== Instructions for the task ==
Quote all of the data exactly as given. Skip every picture it contains.

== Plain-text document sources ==

================

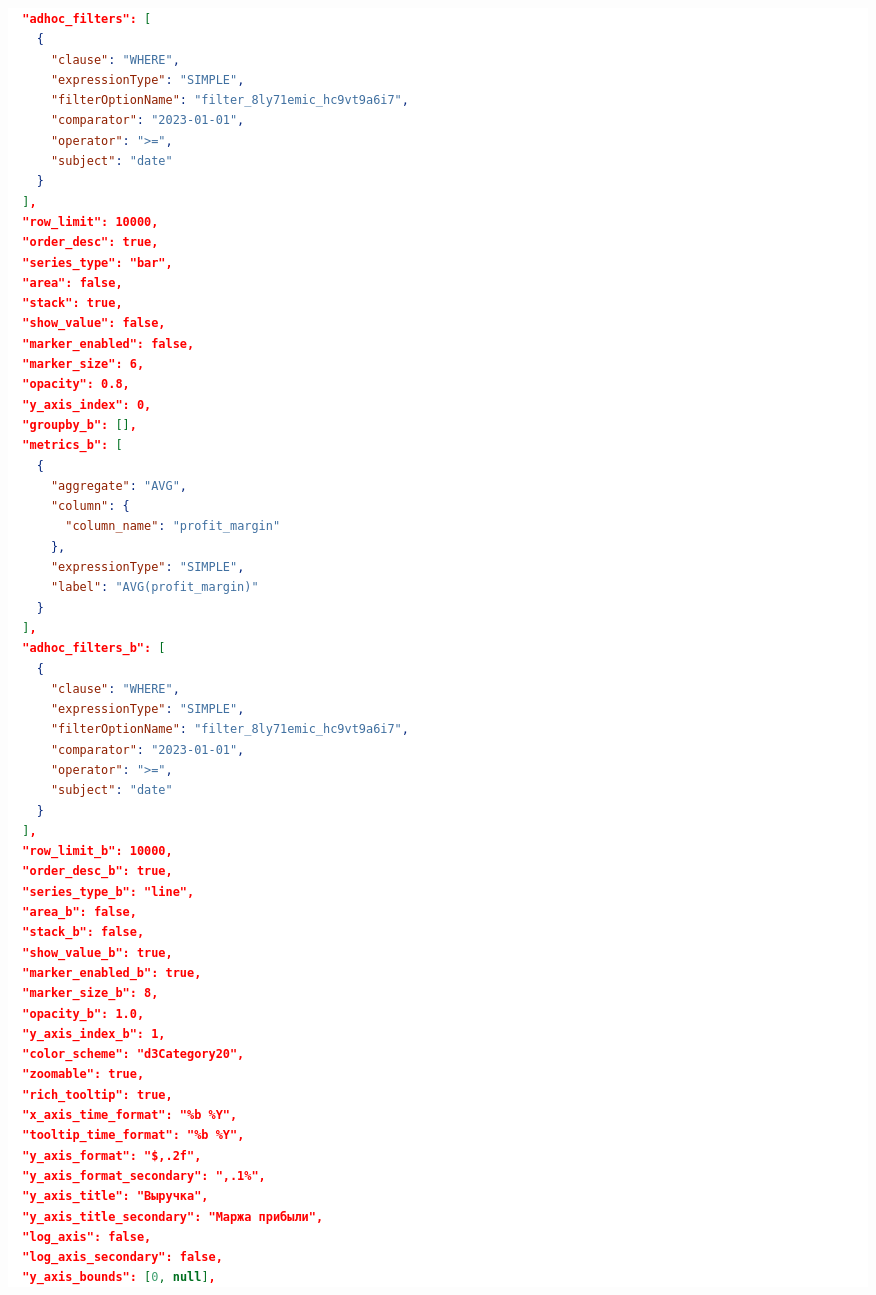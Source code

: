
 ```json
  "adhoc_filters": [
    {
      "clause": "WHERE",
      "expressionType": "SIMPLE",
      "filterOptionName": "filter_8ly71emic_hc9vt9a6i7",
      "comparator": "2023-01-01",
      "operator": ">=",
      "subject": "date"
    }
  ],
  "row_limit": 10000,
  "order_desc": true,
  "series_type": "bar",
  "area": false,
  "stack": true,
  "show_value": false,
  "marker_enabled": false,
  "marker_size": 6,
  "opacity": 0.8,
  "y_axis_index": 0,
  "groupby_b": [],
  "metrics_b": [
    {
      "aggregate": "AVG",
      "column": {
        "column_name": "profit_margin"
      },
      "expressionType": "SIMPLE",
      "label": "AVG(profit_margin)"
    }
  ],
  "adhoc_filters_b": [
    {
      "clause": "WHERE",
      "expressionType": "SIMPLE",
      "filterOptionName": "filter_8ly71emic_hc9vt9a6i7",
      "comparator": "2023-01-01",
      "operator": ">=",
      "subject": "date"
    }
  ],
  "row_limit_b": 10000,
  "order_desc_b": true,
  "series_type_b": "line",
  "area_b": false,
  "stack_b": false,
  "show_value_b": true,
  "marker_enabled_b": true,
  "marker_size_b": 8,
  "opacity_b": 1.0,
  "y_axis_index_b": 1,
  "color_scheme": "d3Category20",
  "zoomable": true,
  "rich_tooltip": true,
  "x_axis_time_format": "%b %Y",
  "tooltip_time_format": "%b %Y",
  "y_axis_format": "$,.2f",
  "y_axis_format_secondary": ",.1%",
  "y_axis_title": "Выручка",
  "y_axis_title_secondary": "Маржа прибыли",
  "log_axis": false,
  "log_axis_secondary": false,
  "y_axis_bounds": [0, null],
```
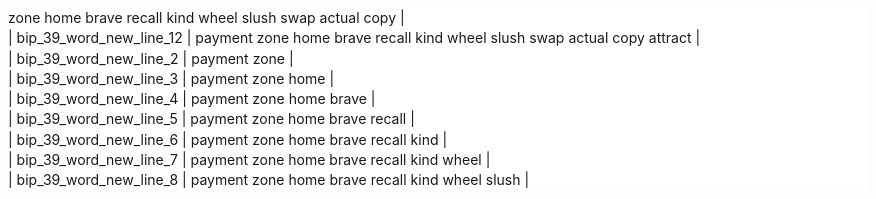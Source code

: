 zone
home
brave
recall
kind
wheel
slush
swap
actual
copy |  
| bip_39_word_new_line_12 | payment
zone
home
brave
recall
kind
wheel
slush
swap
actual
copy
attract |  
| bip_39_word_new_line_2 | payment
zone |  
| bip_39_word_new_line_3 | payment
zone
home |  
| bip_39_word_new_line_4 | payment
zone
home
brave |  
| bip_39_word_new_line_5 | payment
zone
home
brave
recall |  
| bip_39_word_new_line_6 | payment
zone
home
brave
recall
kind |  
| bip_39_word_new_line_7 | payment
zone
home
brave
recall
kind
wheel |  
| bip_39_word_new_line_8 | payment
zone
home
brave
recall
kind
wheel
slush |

================

== Result of this exercise ==
Source code

:
 ```json
  "adhoc_filters": [
    {
      "clause": "WHERE",
      "expressionType": "SIMPLE",
      "filterOptionName": "filter_8ly71emic_hc9vt9a6i7",
      "comparator": "2023-01-01",
      "operator": ">=",
      "subject": "date"
    }
  ],
  "row_limit": 10000,
  "order_desc": true,
  "series_type": "bar",
  "area": false,
  "stack": true,
  "show_value": false,
  "marker_enabled": false,
  "marker_size": 6,
  "opacity": 0.8,
  "y_axis_index": 0,
  "groupby_b": [],
  "metrics_b": [
    {
      "aggregate": "AVG",
      "column": {
        "column_name": "profit_margin"
      },
      "expressionType": "SIMPLE",
      "label": "AVG(profit_margin)"
    }
  ],
  "adhoc_filters_b": [
    {
      "clause": "WHERE",
      "expressionType": "SIMPLE",
      "filterOptionName": "filter_8ly71emic_hc9vt9a6i7",
      "comparator": "2023-01-01",
      "operator": ">=",
      "subject": "date"
    }
  ],
  "row_limit_b": 10000,
  "order_desc_b": true,
  "series_type_b": "line",
  "area_b": false,
  "stack_b": false,
  "show_value_b": true,
  "marker_enabled_b": true,
  "marker_size_b": 8,
  "opacity_b": 1.0,
  "y_axis_index_b": 1,
  "color_scheme": "d3Category20",
  "zoomable": true,
  "rich_tooltip": true,
  "x_axis_time_format": "%b %Y",
  "tooltip_time_format": "%b %Y",
  "y_axis_format": "$,.2f",
  "y_axis_format_secondary": ",.1%",
  "y_axis_title": "Выручка",
  "y_axis_title_secondary": "Маржа прибыли",
  "log_axis": false,
  "log_axis_secondary": false,
  "y_axis_bounds": [0, null],
```
Source code

: zone
home
brave
recall
kind
wheel
slush
swap
actual
copy |  
| bip_39_word_new_line_12 | payment
zone
home
brave
recall
kind
wheel
slush
swap
actual
copy
attract |  
| bip_39_word_new_line_2 | payment
zone |  
| bip_39_word_new_line_3 | payment
zone
home |  
| bip_39_word_new_line_4 | payment
zone
home
brave |  
| bip_39_word_new_line_5 | payment
zone
home
brave
recall |  
| bip_39_word_new_line_6 | payment
zone
home
brave
recall
kind |  
| bip_39_word_new_line_7 | payment
zone
home
brave
recall
kind
wheel |  
| bip_39_word_new_line_8 | payment
zone
home
brave
recall
kind
wheel
slush |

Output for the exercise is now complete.